Le problème du parapsychologue théoricien est alors de concilier harmonieusement ces déterminations contradictoires. Mon modèle du circuit psi est une solution minimale à ce problème général. La question particulière des paradoxes temporels y est résolue très simplement : seul l'actuel est réel (on ne peut en sortir qu'imaginairement, il n'y a donc plus de paradoxe possible). Et la question de l'action tout aussi simplement : elle n'est jamais réelle. On peut imaginer directement une action (représenter une pulsion, constituer un désir), mais on ne peut observer que ses effets. On peut aussi la conceptualiser, mais ce n'est plus alors qu'une idée, qu'une réalité subjective. L'action (portant sur la virtualité objective) est une tendance irréductible à un pur état ; en termes physiques, elle opère sur de la matière tachyonique. Son début ne se situe pas dans le temps mais dans l'espace : il se produit où le Moi décide de convertir une pulsion (subjective, centripète) en impulsion (objective, centrifuge) . Décider volontairement d'agir, c'est inverser immédiatement la polarité de l'espace.

C] Pour bien comprendre le sens philosophique de ce modèle et avant d'interpréter l'expérience de Libet dans ses détails concrets, je dois rappeler succinctement quelques notions élémentaires de psychologie. Chez le très jeune enfant, on ne peut évidemment parler encore de volonté et de raison. On peut néanmoins déjà très nettement distinguer des passages à l'acte plus ou moins cohérents, qui relèvent de la mobilité, et les opinions plus ou moins sensés que la connaissance de l'enfant émet à leur sujet, avant, pendant ou après eux. C'est tout au long de l'enfance et de l'adolescence que ces facultés vont se développer : plus elles s'autodéterminent et mieux elles déterminent le monde extérieur. Autrement dit, la pensée ne devient elle-même qu'en étant le plus autonome possible, c'est-à-dire libre. Le libre arbitre ne consiste évidemment pas à pouvoir penser n'importe comment, mais au contraire à s'imposer, globalement et par principe, certaines contraintes de cohérence (des "normes") : penser devient alors percevoir, concevoir, imaginer ou agir.
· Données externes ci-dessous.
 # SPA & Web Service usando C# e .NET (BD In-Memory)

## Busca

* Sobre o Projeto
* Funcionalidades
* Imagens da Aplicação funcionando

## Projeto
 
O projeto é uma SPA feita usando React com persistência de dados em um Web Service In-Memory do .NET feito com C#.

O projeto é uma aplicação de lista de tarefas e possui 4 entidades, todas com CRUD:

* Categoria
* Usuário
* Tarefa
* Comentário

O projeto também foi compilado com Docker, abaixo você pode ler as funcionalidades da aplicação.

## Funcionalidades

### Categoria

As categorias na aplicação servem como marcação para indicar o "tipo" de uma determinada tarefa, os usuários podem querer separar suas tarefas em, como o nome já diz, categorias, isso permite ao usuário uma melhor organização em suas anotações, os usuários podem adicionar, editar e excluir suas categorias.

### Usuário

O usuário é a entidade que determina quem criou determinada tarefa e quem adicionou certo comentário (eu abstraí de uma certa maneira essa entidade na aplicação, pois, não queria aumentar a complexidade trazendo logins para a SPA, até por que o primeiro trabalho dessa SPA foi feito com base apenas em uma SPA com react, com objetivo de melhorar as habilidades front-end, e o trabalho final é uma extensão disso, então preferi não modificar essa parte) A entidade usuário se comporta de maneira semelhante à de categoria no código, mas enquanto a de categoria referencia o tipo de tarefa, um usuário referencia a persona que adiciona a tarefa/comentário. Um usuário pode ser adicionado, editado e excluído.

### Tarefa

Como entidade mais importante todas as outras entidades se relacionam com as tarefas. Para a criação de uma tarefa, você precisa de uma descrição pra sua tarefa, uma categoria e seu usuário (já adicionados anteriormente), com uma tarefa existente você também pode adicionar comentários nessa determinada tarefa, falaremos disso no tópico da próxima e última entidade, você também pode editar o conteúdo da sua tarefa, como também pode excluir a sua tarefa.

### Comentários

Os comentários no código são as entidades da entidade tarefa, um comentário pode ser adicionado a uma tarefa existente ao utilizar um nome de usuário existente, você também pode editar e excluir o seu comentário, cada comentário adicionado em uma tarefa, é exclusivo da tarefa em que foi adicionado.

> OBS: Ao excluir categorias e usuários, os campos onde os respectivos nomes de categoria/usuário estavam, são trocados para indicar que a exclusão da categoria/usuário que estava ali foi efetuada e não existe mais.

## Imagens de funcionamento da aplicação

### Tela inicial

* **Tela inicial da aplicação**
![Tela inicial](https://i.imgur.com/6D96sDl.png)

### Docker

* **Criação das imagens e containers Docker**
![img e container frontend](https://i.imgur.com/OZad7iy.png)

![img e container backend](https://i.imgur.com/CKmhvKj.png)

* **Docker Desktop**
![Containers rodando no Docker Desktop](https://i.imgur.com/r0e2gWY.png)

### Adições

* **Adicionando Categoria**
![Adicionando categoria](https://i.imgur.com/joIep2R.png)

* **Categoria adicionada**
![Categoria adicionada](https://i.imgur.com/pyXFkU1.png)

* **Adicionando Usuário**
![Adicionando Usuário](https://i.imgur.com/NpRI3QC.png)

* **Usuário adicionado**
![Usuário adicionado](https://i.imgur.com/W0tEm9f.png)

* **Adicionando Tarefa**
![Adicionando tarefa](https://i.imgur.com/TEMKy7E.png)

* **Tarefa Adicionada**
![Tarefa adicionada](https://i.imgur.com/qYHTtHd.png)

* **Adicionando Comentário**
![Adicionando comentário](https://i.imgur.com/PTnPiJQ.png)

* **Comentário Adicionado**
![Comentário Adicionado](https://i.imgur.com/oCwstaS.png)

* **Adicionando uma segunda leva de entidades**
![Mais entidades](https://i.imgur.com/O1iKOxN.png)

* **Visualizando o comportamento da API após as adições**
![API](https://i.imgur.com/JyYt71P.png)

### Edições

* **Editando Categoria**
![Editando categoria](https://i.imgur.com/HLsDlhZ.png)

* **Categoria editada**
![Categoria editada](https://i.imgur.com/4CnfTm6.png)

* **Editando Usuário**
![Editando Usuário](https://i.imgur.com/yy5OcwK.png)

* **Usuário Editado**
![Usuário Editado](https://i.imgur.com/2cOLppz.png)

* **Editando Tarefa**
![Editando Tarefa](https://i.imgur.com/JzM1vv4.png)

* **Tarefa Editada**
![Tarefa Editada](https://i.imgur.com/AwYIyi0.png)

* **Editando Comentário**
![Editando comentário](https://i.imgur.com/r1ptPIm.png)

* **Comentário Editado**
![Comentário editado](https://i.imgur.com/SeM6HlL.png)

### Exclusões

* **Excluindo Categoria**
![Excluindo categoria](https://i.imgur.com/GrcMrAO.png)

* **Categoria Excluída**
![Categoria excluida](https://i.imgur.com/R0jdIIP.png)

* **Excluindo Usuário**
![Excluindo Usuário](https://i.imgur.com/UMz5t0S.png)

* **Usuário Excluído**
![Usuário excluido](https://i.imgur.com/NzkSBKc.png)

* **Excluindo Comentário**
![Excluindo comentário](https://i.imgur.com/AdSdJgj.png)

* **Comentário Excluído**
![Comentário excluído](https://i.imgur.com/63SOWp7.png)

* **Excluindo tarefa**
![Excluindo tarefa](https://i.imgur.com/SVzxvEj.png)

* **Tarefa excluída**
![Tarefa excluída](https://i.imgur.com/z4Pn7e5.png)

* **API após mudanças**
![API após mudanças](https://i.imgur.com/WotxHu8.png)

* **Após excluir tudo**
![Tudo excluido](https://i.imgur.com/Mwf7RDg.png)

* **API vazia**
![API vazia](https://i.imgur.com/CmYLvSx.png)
1) La connaissance (ou "pensée cognitive", statique) se constitue en raison à partir des sensations que lui impose la réalité extérieure : elle distingue, perçoit des objets ayant une relation temporelle irréversible qu'elle symbolise par la notion de cause et d'effet. Elle n'y parvient qu'en modélisant à l'intérieur d'elle-même cette réalité objective : elle fabrique des concepts (ses propres "objets") et des règles de déduction entre antécédent et conséquent (elle se crée un temps irréversible). La connaissance acquiert sa liberté en se structurant en raison. La raison est la liberté et l'efficacité de la connaissance. Son autodétermination.

2) La mobilité (ou "pensée conative", dynamique) se constitue en volonté en organisant l'énergie dont elle dispose en impulsions que lui autorise un monde extérieur centrifuge : c'est l'action. Elle n'y parvient qu'en modélisant à l'intérieur d'elle-même cette virtualité, cette potentialité objective : elle fabrique des pulsions et des règles de représentation qui vont constituer un espace polarisé dans l'autre sens, celui de l'imagination. La mobilité acquiert sa liberté en se structurant en volonté. La volonté est la liberté et l'efficacité de la mobilité. Son autodétermination.

La personnalité est constituée quand il existe une certaine complémentarité, une relative harmonie entre Raison et Volonté. Mais l'existence est néanmoins faite aussi de leur conflit. Entre "décider d'agir" (jugement de la raison) et "agir" (passage volontaire, contrôlé à l'acte), il peut y avoir un abîme. Je peux très bien, intellectuellement, décider d'aller au cinéma demain ou de me coucher tout de suite, ce n'est pas pour autant que je passerai à l'acte. Pour tel gros fumeur, il peut devenir insupportable pour la raison (jugement délibératif dans le temps) de mourir jeune sans que cela le fasse réellement arrêter de fumer. Il existe par contre des jugements volontaires (délibératifs non dans le temps mais dans l'espace) à effet toujours immédiat : un caractère ferme refusera soudain que l'envie de fumer dicte sa conduite, et arrêtera aussitôt de fumer. Mais, pour que cette décision soit durable et ne cède pas à des sollicitations indirectes, il faudra souvent – au moins au début – s'entourer de quelques rituels.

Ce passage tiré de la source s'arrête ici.